Maturity & Ecosystem: APISIX/Kong have rich API management features and plugin ecosystems. kgateway is still maturing in API management breadth but leads in AI Gateway capabilities. APISIX recently announced AI Gateway support, but mainly for traffic forwarding; Kong has few AI-specific features. Solo.io’s integrated platform (kgateway, kagent, agentgateway) offers a closed-loop AI-native solution.

In summary, Solo.io’s kgateway, kagent, agentgateway, etc., provide new capabilities for AI application deployment not found in traditional solutions, ideal for teams looking to build forward-looking AI infrastructure. For classic API gateway needs, APISIX/Kong remain reliable. As the paradigm shifts from “calling APIs” to “using Agents,” and open standards like A2A/MCP gain traction, Solo.io’s emerging solutions may lead the next generation of cloud-native architecture.

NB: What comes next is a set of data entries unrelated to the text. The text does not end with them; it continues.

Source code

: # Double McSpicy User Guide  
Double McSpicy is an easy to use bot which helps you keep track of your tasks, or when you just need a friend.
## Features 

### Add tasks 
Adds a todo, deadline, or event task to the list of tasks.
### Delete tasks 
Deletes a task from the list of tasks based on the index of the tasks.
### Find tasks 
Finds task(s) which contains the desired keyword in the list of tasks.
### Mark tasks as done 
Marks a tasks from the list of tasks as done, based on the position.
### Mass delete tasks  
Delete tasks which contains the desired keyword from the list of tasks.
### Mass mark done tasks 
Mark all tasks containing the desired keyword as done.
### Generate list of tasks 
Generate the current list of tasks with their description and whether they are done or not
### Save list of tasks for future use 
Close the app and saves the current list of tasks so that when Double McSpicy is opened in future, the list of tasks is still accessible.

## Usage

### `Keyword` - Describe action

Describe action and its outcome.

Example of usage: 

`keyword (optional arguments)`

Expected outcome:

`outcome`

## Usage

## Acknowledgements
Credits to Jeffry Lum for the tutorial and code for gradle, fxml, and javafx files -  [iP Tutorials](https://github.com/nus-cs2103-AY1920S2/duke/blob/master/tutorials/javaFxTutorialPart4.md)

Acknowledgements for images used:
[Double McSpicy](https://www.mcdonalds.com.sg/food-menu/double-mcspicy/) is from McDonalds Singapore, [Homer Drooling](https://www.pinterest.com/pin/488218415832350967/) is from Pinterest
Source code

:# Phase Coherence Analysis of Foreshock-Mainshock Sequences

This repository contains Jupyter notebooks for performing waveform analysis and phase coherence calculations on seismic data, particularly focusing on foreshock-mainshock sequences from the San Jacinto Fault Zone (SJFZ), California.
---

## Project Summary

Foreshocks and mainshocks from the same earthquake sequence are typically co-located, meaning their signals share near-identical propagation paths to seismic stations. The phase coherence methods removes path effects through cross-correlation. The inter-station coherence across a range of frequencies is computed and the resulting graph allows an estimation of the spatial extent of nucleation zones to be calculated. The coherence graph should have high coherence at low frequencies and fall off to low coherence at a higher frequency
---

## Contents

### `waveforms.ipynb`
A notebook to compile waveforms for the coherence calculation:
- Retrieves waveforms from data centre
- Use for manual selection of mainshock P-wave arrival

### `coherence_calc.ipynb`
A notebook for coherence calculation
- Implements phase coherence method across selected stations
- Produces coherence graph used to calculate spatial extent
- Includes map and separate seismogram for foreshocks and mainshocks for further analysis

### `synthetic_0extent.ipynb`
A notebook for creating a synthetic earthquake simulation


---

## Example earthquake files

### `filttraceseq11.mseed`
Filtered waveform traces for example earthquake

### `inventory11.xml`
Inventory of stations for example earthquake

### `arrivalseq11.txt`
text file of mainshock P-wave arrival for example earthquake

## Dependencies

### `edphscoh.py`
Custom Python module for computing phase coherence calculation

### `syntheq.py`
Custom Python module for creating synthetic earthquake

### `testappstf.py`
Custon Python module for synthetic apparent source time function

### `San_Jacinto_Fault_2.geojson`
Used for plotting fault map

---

Summary & Recommended Users

Solo.io’s four major projects collectively enhance the “Kubernetes + AI” infrastructure landscape: kgateway offers a unified AI traffic gateway, strengthening LLM invocation governance and optimization; kagent brings intelligent Agents to clusters for automated ops and complex task execution; agentgateway creates a new network plane for Agent interactions, solving security and governance challenges; kmcp fills the tool service development and ops gap, enabling modular AI capability delivery. Together, they form a comprehensive AI-native cloud-native tech stack.

This suite is recommended for:

Platform Engineering / DevOps Teams: If you’re exploring ChatGPT or LLMs for ops, monitoring, or autonomous operations (AgentOps), kagent and agentgateway are ideal, enabling controlled deployment of AI Agents for higher automation without losing system control.
AI Development & Architecture Teams: For building complex AI apps (multi-Agent workflows, data intelligence apps), Solo.io projects provide a complete platform—from LLM gateway (kgateway), to Agent and tool orchestration (kagent + agentgateway), to reusable AI tools (kmcp)—accelerating development and reducing boilerplate.
Tech-Savvy Startups: If you’re developing AI-native products (conversational BI, multimodal assistants) on Kubernetes, these projects serve as open source accelerators, offering out-of-the-box features (PromptGuard, InferencePool, A2A channels) for rapid prototyping.
Large Enterprise IT Departments: For organizations with strict security/compliance needs, agentgateway’s policy control, audit, and unified entry allow different departments’ Agents and tools to collaborate in a regulated environment. kgateway can also gradually replace or integrate with existing Ingress controllers for enhanced AI traffic management.

Note: Most projects are rapidly evolving (kagent, agentgateway were recently donated to the community); thorough testing and attention to official updates are advised before production use. As AI and cloud-native converge, demand for “AI-as-a-Service” infrastructure will grow. Solo.io’s open source efforts offer valuable ideas and tools. For teams aiming to be at the technology frontier, try these projects, share feedback, and help improve the ecosystem. With these open source tools, making Kubernetes smarter and more automated is no longer a distant goal. As CNCF experts note: “The future of software will be Agent-driven”—now is the time to help build that future.